Exercise:
Range to output from the entries below: the line containing "Find and sketch" through the line containing "speed of the". Set it down exactly, ends included, nothing else.

Source records:

=== Begin Enclosure ===

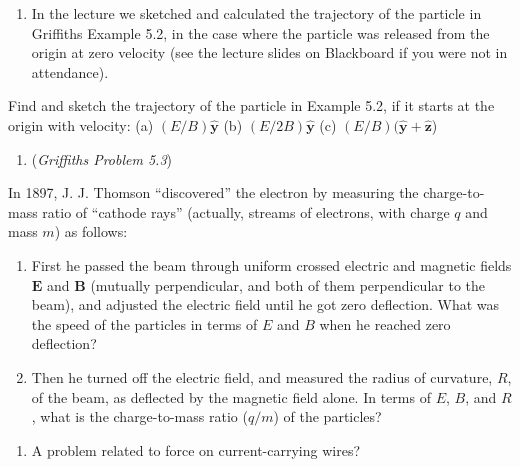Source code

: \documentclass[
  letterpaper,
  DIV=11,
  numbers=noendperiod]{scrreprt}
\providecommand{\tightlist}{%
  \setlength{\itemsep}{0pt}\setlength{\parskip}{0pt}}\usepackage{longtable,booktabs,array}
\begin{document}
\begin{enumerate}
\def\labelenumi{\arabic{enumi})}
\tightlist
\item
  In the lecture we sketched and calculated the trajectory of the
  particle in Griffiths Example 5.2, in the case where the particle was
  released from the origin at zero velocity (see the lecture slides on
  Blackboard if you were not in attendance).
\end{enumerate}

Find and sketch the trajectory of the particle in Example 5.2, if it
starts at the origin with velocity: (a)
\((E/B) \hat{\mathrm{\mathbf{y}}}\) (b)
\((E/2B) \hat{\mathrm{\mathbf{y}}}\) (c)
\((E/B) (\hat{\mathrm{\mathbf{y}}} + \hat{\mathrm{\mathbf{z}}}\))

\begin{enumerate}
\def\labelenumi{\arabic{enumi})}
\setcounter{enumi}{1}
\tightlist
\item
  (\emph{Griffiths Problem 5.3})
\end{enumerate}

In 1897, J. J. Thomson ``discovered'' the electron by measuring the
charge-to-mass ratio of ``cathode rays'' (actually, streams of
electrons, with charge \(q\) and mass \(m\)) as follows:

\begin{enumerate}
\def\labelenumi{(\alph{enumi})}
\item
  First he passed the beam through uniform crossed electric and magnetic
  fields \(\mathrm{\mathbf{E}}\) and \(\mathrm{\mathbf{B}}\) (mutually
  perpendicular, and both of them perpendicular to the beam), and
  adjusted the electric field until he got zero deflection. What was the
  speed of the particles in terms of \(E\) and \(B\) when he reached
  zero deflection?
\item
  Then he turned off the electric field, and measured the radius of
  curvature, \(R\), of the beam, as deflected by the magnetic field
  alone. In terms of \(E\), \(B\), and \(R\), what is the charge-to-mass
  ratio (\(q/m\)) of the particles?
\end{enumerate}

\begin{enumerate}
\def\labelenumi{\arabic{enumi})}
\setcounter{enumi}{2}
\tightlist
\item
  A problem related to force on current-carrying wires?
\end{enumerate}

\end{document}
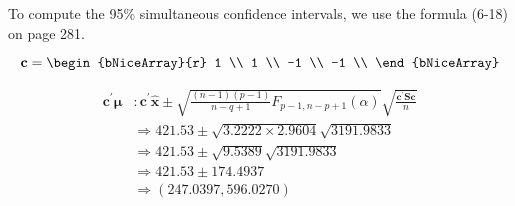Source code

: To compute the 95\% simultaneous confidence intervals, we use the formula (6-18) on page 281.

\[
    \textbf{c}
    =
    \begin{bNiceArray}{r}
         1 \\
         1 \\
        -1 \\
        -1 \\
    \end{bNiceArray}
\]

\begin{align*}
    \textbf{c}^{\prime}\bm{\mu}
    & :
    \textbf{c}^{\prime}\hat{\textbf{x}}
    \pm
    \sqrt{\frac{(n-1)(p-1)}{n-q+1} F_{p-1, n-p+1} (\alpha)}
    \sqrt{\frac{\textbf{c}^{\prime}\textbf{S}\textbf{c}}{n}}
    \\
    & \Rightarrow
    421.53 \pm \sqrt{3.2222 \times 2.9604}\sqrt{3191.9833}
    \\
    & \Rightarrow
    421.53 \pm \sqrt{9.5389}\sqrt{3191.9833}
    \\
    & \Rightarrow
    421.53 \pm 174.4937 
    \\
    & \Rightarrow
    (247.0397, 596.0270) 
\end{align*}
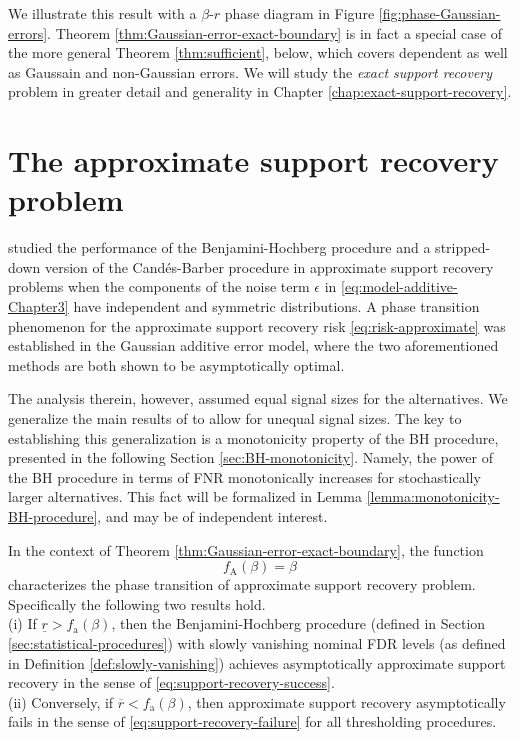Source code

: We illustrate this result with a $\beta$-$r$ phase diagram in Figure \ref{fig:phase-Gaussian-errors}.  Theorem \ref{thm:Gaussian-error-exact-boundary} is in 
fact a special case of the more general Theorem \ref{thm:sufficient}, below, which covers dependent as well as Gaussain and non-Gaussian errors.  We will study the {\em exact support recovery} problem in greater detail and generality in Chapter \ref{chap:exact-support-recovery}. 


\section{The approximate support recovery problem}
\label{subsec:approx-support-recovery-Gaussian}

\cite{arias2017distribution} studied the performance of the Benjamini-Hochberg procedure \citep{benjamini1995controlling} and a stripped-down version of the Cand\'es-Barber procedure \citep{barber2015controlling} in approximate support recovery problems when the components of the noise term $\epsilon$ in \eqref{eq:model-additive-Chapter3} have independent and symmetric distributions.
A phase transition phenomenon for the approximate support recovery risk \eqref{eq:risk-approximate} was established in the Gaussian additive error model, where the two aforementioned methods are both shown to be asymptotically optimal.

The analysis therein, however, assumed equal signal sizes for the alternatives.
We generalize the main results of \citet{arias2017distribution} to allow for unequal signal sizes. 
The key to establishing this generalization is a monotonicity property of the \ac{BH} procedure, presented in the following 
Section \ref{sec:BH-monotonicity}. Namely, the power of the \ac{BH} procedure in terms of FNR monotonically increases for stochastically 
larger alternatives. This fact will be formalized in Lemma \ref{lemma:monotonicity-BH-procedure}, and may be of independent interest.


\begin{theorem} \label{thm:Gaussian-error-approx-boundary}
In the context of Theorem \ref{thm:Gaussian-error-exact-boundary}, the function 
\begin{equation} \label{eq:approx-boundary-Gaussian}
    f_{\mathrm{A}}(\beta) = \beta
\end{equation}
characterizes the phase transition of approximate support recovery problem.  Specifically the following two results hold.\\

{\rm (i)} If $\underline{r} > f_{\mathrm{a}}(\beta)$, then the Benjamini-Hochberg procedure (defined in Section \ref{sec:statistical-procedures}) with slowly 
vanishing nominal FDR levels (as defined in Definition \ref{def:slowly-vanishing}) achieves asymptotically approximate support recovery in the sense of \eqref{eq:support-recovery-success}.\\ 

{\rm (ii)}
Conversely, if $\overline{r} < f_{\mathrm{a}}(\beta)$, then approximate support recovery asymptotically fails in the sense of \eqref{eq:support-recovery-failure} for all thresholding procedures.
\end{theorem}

=== End Enclosure ===

Solution to this task:
Find and sketch the trajectory of the particle in Example 5.2, if it
starts at the origin with velocity: (a)
\((E/B) \hat{\mathrm{\mathbf{y}}}\) (b)
\((E/2B) \hat{\mathrm{\mathbf{y}}}\) (c)
\((E/B) (\hat{\mathrm{\mathbf{y}}} + \hat{\mathrm{\mathbf{z}}}\))

\begin{enumerate}
\def\labelenumi{\arabic{enumi})}
\setcounter{enumi}{1}
\tightlist
\item
  (\emph{Griffiths Problem 5.3})
\end{enumerate}

In 1897, J. J. Thomson ``discovered'' the electron by measuring the
charge-to-mass ratio of ``cathode rays'' (actually, streams of
electrons, with charge \(q\) and mass \(m\)) as follows:

\begin{enumerate}
\def\labelenumi{(\alph{enumi})}
\item
  First he passed the beam through uniform crossed electric and magnetic
  fields \(\mathrm{\mathbf{E}}\) and \(\mathrm{\mathbf{B}}\) (mutually
  perpendicular, and both of them perpendicular to the beam), and
  adjusted the electric field until he got zero deflection. What was the
  speed of the particles in terms of \(E\) and \(B\) when he reached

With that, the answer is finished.